Под открытым небом истории
Исторический материализм Вальтера Беньямина

“Опыт нашего поколения: капитализм не умрет своей смертью.”
Беньямин
Имя немецкого критика Вальтера Беньямина (1892 – 1940) малоизвестно в нашей стране и по сей день.  Вряд ли что изменится и в ближайшем будущем, учитывая в целом реакционный настрой “пишущей” российской интеллигенции.  Ведь Беньямин один из выдающихся марксистских критиков буржуазной культуры и интеллигенции, боровшийся за ее переход на сторону социализма.

Впрочем широкое признание и на Западе пришло к нему только посмертно, в послевоенный период, на спаде классовой борьбы.  При жизни Беньямин был известен лишь в узком кругу радикальной европейской интеллигенции.  Но за последние десятилетия слава его неуклонно росла.  Беньямин не стал модой на час, как это нередко бывает в капризной, вечно жаждущей новизны умственной жизни Запада.  Его мысль продолжает оказывать глубокое и разностороннее влияние как на марксистские, так и на буржуазные течения в философии и истории культуры.  А редкая по накалу борьба за теоретическое наследие и, я бы сказал, саму личность Беньямина свидетельствует не только об актуальности его мысли, но и подтверждает правоту его понимания культурного наследия прошлого как арены упорной классовой борьбы.(1)

Основание для нередко противоположных интерпретаций его работ дает и исключительная сложность, порой энигматичность их изложения и содержания, зачастую ставящих в тупик самых глубоких его толкователей.  Особая усложненность Беньямина имеет ряд объяснений.

Это и сознательная, своего рода педагогическая установка на затрудненность понимания для читателя, неосознающего в какой мере его сознание является “ложным,” т.е. деформированным самой природой буржуазного общества, отчуждением и фетишизмом всех его отношений.  Такого читателя, а это прежде всего средний европейский интеллигент, надо сначала выбить из колеи привычного мышления, сломать автоматизм его восприятия и заставить думать по-новому.

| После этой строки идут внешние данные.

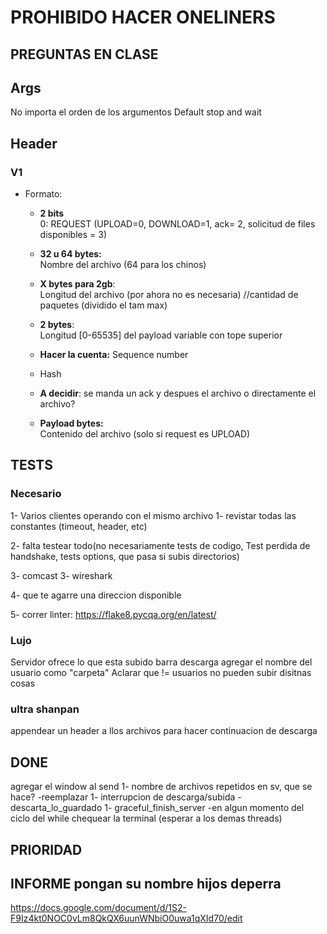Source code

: # PROHIBIDO HACER ONELINERS

## PREGUNTAS EN CLASE

## Args
No importa el orden de los argumentos 
Default stop and wait

## Header
### V1
- Formato:
    - **2 bits**  
    0: REQUEST (UPLOAD=0, DOWNLOAD=1, ack= 2, solicitud de files disponibles = 3)
    - **32 u 64 bytes:**  
    Nombre del archivo (64 para los chinos)
    - **X bytes para 2gb**:  
    Longitud del archivo (por ahora no es necesaria) //cantidad de paquetes (dividido el tam max)
    - **2 bytes**:  
    Longitud [0-65535] del payload variable con tope superior
    - **Hacer la cuenta:**
    Sequence number 
    - Hash

    - **A decidir**: se manda un ack y despues el archivo o directamente el archivo?

    - **Payload bytes:**  
    Contenido del archivo (solo si request es UPLOAD)

## TESTS

### Necesario
1- Varios clientes operando con el mismo archivo
1- revistar todas las constantes (timeout, header, etc)

2- falta testear todo(no necesariamente tests de codigo, Test perdida de handshake, tests options, que pasa si subis directorios)

3- comcast
3- wireshark 

4- que te agarre una direccion disponible

5- correr linter: https://flake8.pycqa.org/en/latest/


### Lujo
Servidor ofrece lo que esta subido
barra descarga
agregar el nombre del usuario como "carpeta"
Aclarar que != usuarios no pueden subir disitnas cosas 

### ultra shanpan
appendear un header a llos archivos para hacer continuacion de descarga


## DONE
agregar el window al send
1- nombre de archivos repetidos en sv, que se hace? -reemplazar
1- interrupcion de descarga/subida                  -descarta_lo_guardado
1- graceful_finish_server                           -en algun momento del ciclo del while chequear la terminal (esperar a los demas threads)
## PRIORIDAD


## INFORME pongan su nombre hijos deperra

https://docs.google.com/document/d/1S2-F9Iz4kt0NOC0vLm8QkQX6uunWNbiO0uwa1qXId70/edit
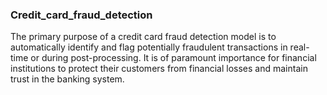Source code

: ### Credit_card_fraud_detection
The primary purpose of a credit card fraud detection model is to automatically identify and flag potentially fraudulent transactions in real-time or during post-processing.
It is of paramount importance for financial institutions to protect their customers from financial losses and maintain trust in the banking system.

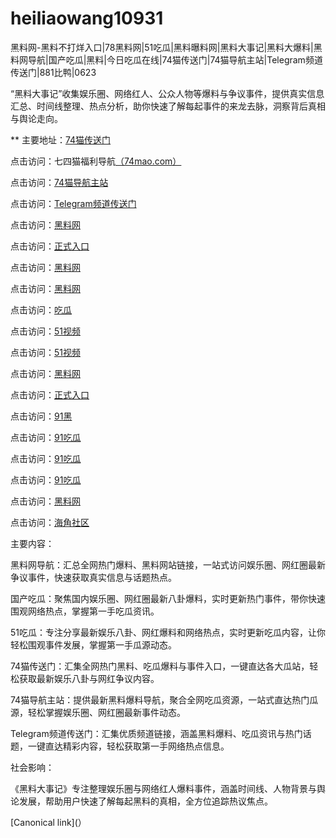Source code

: # heiliaowang10931
黑料网-黑料不打烊入口|78黑料网|51吃瓜|黑料曝料网|黑料大事记|黑料大爆料|黑料网导航|国产吃瓜|黑料|今日吃瓜在线|74猫传送门|74猫导航主站|Telegram频道传送门|881比鸭|0623

“黑料大事记”收集娱乐圈、网络红人、公众人物等爆料与争议事件，提供真实信息汇总、时间线整理、热点分析，助你快速了解每起事件的来龙去脉，洞察背后真相与舆论走向。

** 主要地址：<a href="https://74mao.com/">74猫传送门</a>

点击访问：七四猫福利导航<a href="https://74mao.com/">（74mao.com）</a>

点击访问：<a href="https://74mao.com/">74猫导航主站</a>

点击访问：<a href="https://74mao.com/">Telegram频道传送门</a>

点击访问：<a href="https://hj-301.pages.dev/">黑料网</a>

点击访问：<a href="https://hj-309.pages.dev/">正式入口</a>

点击访问：<a href="https://hj-356.pages.dev/">黑料网</a>

点击访问：<a href="https://hj-348.pages.dev/">黑料网</a>

点击访问：<a href="https://hj-344.pages.dev/">吃瓜</a>

点击访问：<a href="https://hj-342.pages.dev/">51视频</a>

点击访问：<a href="https://hj-337.pages.dev//">51视频</a>

点击访问：<a href="https://hj-310.pages.dev/">黑料网</a>

点击访问：<a href="https://hj-335.pages.dev/">正式入口</a>

点击访问：<a href="https://hj-519.pages.dev/">91黑</a>

点击访问：<a href="https://hj-488.pages.dev/">91吃瓜</a>

点击访问：<a href="https://hj-376.pages.dev/">91吃瓜</a>

点击访问：<a href="https://hj-364.pages.dev/">91吃瓜</a>

点击访问：<a href="https://hj-363.pages.dev/">黑料网</a>

点击访问：<a href="https://hj-361.pages.dev/">海角社区</a>


主要内容：

黑料网导航：汇总全网热门爆料、黑料网站链接，一站式访问娱乐圈、网红圈最新争议事件，快速获取真实信息与话题热点。

国产吃瓜：聚焦国内娱乐圈、网红圈最新八卦爆料，实时更新热门事件，带你快速围观网络热点，掌握第一手吃瓜资讯。

51吃瓜：专注分享最新娱乐八卦、网红爆料和网络热点，实时更新吃瓜内容，让你轻松围观事件发展，掌握第一手瓜源动态。

74猫传送门：汇集全网热门黑料、吃瓜爆料与事件入口，一键直达各大瓜站，轻松获取最新娱乐八卦与网红争议内容。

74猫导航主站：提供最新黑料爆料导航，聚合全网吃瓜资源，一站式直达热门瓜源，轻松掌握娱乐圈、网红圈最新事件动态。

Telegram频道传送门：汇集优质频道链接，涵盖黑料爆料、吃瓜资讯与热门话题，一键直达精彩内容，轻松获取第一手网络热点信息。

社会影响：

《黑料大事记》专注整理娱乐圈与网络红人爆料事件，涵盖时间线、人物背景与舆论发展，帮助用户快速了解每起黑料的真相，全方位追踪热议焦点。

[Canonical link](）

Это и умственные и литературные истоки молодого Беньямина, который прежде чем прийти к историческому материализму впитал в себя как философскую традицию немецкого идеализма, так и иудео-христианскую теологию и экзегетику Каббалы.  А стиль его прозы несет сильное влияние немецкого экспрессионизма, что также не облегчает чтения.

Это, наконец, и трудности связанные с созданием материалистической теории и истории культуры, территории мало освоенной классическим марксизмом, которая и в наше время во многом остается во власти позитивистских и вульгарно-материалистических концепций.

Нелегка для понимания и последняя и, возможно, наиболее известная работа Беньямина, которая впервые публикуется здесь в русском переводе, “Философско-исторические тезисы” написанная  весной 1940 года.  Цель настоящей статьи помочь читателю сориентироваться в ней, а также наметить проблематику, которая, по мнению автора, делает этот документ актуальным для коммунистического движения в России.  Но сначала коротко о жизни и творческой биографии Беньямина.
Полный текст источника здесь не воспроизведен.